Jackie’s mother, Maria Vallesceros, also noticed the
positive effect that US had on the youth
participants.
"The program was very interesting. There were many
kids and we, the parents and community, got to see
them in a different light. These types of programs
are good because the kids get involved in doing
something different, something new that they might
not typically do. It helps the kids to stay away from
drugs and to stay away from bad things on the
streets. The kids did a good job using their
creativity to write the plays and it was good to be
there on performance day with other parents
supporting our kids. If there were more programs like
this, there would be fewer problems in our
community."
By working with students in fifth grade, US aims to
provide supportive services to youth that make up the
youngest group currently being targeted in gang
recruitment.
Early and effective programming is vital for gang
prevention, according to the city’s report.
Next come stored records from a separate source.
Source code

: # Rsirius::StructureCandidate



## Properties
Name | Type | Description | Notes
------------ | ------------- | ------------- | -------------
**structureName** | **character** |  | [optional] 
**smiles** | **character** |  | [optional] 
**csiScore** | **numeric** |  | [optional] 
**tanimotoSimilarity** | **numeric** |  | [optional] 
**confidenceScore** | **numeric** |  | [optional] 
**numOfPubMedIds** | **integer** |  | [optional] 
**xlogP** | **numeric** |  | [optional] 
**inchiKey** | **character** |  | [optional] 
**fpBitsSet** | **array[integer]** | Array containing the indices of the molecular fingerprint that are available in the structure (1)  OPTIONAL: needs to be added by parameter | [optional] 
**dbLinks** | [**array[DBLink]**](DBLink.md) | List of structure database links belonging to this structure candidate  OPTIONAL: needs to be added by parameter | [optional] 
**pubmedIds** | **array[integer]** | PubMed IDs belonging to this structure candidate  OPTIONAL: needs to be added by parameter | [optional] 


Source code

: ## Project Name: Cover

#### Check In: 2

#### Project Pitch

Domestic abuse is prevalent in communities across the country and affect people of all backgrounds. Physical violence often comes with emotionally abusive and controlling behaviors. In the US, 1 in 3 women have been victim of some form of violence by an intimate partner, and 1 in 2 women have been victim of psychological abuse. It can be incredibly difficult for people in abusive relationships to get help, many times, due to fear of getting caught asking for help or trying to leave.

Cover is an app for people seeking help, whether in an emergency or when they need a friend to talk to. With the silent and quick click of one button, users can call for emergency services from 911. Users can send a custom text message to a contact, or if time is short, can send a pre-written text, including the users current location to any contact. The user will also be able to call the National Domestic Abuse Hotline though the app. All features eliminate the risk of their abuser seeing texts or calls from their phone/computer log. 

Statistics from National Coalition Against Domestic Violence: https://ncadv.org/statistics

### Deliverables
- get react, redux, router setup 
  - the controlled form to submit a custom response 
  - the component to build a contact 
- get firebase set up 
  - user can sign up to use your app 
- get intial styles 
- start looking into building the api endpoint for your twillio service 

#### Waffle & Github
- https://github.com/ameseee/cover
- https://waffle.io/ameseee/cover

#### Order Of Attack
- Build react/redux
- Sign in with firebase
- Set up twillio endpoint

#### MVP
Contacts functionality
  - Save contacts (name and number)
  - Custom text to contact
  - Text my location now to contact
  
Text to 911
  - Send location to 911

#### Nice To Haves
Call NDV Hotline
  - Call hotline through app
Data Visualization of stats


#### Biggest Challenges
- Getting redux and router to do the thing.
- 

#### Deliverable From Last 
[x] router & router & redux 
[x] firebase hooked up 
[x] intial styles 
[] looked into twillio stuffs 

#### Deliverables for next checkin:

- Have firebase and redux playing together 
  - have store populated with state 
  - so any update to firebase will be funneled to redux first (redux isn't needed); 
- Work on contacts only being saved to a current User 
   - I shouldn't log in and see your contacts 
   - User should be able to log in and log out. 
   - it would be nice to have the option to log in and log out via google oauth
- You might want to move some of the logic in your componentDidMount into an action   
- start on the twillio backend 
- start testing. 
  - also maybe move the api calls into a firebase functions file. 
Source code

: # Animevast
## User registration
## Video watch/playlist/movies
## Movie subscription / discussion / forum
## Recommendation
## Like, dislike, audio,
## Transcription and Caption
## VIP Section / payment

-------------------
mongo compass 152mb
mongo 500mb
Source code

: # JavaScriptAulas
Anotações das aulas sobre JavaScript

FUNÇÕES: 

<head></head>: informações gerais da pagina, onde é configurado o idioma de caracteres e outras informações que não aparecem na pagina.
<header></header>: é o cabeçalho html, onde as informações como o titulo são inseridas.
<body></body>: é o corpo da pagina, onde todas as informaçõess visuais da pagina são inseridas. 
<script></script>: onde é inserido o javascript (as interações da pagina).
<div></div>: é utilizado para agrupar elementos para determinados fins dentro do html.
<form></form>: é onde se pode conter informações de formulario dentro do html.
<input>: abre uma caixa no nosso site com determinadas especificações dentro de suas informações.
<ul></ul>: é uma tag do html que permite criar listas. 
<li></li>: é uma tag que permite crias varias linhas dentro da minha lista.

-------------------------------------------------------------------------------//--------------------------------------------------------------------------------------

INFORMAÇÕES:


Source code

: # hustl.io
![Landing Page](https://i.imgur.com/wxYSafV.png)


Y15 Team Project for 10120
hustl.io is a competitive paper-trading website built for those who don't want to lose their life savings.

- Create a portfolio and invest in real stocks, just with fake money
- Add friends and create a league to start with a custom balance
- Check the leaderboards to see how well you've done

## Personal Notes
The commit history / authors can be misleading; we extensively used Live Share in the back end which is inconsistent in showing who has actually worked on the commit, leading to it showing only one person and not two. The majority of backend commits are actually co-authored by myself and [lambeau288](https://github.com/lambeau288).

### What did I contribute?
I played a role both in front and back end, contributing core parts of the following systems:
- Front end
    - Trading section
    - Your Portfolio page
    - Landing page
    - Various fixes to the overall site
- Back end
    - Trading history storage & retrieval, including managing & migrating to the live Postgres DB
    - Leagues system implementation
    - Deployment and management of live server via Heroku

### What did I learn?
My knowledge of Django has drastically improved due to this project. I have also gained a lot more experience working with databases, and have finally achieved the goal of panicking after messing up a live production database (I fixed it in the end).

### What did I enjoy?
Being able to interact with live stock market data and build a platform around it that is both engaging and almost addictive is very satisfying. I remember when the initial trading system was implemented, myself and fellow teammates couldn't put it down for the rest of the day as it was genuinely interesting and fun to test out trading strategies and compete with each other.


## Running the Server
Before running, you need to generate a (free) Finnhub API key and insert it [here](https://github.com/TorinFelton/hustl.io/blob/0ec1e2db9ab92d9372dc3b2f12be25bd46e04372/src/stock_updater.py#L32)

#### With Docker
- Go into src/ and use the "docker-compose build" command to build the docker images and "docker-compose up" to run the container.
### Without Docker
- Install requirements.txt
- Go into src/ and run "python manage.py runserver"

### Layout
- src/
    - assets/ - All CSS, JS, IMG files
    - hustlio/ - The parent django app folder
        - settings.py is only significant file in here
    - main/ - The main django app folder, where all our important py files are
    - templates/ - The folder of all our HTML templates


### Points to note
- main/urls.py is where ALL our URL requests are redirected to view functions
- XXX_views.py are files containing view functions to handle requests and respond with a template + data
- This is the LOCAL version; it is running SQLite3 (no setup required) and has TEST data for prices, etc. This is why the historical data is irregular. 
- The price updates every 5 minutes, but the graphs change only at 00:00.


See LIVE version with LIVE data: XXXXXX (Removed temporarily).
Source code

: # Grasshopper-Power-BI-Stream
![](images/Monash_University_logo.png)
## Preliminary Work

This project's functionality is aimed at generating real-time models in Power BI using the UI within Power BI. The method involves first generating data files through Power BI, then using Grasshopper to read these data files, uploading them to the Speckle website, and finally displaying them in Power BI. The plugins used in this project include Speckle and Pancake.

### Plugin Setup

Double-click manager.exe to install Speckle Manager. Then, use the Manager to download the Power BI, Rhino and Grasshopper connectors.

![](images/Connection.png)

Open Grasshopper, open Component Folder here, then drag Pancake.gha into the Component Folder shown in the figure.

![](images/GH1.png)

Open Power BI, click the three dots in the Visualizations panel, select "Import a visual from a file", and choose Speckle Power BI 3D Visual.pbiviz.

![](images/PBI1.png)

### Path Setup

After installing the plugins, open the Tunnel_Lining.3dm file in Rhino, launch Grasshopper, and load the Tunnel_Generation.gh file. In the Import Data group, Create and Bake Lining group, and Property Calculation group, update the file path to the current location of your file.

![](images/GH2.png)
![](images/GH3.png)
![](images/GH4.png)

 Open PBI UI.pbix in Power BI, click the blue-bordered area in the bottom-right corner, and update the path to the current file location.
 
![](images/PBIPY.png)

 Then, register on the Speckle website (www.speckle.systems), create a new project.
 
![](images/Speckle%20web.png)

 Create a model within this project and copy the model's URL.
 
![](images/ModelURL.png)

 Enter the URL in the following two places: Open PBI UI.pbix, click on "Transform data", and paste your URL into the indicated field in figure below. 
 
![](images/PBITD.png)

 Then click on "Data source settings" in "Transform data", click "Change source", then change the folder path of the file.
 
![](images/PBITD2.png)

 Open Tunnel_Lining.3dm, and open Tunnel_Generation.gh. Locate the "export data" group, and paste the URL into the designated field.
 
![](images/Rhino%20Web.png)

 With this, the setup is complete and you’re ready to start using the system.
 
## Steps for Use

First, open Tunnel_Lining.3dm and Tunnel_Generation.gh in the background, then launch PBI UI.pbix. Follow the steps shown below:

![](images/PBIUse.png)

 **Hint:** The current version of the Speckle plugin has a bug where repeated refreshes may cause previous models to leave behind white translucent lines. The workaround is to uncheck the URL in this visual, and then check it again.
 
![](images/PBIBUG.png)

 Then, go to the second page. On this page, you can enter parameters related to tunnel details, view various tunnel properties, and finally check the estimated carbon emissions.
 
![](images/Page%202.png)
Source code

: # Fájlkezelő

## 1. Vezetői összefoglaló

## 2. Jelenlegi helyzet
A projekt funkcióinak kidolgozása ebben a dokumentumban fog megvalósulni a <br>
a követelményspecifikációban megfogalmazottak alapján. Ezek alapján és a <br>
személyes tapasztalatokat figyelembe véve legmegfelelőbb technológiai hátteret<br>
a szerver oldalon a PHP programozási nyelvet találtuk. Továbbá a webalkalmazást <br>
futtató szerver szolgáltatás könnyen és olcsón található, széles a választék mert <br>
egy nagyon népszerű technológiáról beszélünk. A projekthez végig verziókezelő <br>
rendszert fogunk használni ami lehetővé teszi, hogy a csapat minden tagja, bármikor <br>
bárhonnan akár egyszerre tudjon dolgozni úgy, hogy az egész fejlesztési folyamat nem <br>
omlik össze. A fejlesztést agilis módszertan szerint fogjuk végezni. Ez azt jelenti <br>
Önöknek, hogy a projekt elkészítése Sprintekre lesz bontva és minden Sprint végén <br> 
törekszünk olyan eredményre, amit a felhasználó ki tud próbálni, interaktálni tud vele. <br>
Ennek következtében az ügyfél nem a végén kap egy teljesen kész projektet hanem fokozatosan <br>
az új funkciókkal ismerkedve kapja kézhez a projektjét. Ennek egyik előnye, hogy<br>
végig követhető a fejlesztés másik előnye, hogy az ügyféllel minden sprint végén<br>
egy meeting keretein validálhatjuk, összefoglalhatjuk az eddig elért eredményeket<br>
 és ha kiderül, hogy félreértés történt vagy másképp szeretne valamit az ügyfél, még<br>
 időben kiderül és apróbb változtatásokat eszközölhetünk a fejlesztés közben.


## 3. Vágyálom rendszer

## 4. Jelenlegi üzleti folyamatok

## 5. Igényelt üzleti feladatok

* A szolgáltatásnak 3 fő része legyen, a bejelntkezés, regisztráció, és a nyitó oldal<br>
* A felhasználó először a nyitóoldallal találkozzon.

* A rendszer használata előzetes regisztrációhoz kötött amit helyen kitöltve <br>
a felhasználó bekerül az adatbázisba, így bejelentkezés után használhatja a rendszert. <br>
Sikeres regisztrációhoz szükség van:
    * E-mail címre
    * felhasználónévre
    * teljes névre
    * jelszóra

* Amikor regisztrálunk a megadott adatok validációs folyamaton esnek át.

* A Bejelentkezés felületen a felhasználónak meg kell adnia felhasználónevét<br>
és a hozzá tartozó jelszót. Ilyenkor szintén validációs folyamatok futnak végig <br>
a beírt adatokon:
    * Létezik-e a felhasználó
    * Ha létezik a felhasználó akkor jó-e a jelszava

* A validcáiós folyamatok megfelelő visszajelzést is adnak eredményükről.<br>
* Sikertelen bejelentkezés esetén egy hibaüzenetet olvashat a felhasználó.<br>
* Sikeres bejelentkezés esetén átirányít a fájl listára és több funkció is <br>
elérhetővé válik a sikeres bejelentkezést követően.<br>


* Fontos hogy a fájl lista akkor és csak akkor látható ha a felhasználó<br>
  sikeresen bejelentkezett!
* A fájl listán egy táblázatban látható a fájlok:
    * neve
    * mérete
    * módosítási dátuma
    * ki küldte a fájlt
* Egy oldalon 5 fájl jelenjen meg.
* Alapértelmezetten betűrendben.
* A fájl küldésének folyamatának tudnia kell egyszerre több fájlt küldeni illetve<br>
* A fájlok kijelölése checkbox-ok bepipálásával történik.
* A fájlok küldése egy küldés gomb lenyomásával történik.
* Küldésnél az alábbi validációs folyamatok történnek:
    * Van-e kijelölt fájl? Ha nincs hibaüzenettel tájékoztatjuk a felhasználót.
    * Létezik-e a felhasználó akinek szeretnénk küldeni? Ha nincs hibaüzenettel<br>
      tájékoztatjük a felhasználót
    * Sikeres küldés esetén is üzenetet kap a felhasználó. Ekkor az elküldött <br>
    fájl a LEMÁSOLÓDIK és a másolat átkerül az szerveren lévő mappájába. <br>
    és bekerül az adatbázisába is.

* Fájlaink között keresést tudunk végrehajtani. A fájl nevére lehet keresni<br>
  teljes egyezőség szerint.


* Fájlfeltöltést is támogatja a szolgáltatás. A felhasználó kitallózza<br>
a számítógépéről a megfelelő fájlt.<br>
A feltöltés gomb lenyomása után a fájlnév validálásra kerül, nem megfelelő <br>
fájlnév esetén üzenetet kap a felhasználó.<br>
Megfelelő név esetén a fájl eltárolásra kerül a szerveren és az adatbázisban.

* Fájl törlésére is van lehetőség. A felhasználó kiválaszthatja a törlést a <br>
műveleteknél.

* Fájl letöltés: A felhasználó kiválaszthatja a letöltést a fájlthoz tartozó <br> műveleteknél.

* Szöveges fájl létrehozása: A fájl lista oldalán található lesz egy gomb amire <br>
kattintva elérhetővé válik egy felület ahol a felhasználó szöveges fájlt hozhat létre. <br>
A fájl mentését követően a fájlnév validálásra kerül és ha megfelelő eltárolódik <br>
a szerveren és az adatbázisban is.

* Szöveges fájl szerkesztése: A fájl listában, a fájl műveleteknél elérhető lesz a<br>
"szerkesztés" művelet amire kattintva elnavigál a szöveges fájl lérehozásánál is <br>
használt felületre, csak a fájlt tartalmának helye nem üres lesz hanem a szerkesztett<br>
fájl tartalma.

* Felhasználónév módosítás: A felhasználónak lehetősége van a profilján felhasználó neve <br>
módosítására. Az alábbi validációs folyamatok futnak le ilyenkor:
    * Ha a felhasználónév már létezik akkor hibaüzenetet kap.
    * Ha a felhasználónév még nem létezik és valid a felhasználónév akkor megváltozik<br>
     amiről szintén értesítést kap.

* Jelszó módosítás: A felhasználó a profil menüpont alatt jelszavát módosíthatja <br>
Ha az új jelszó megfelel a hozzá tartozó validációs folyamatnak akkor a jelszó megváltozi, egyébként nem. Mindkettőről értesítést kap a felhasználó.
Consistency is also important, which is why in the
future US hopes to offer programming to youth in
Pacoima middle and high schools in addition to
elementary schools. With constructive enrichment
programs, youth will be deterred from gang
involvement and will instead find support and
direction through theatre. Their caring new family of
teachers, mentors, and volunteers will help them on
their journey.
Jackie Barajas, for one, can’t wait to see US come
back to her school.
“I really want to be in more plays!” she said.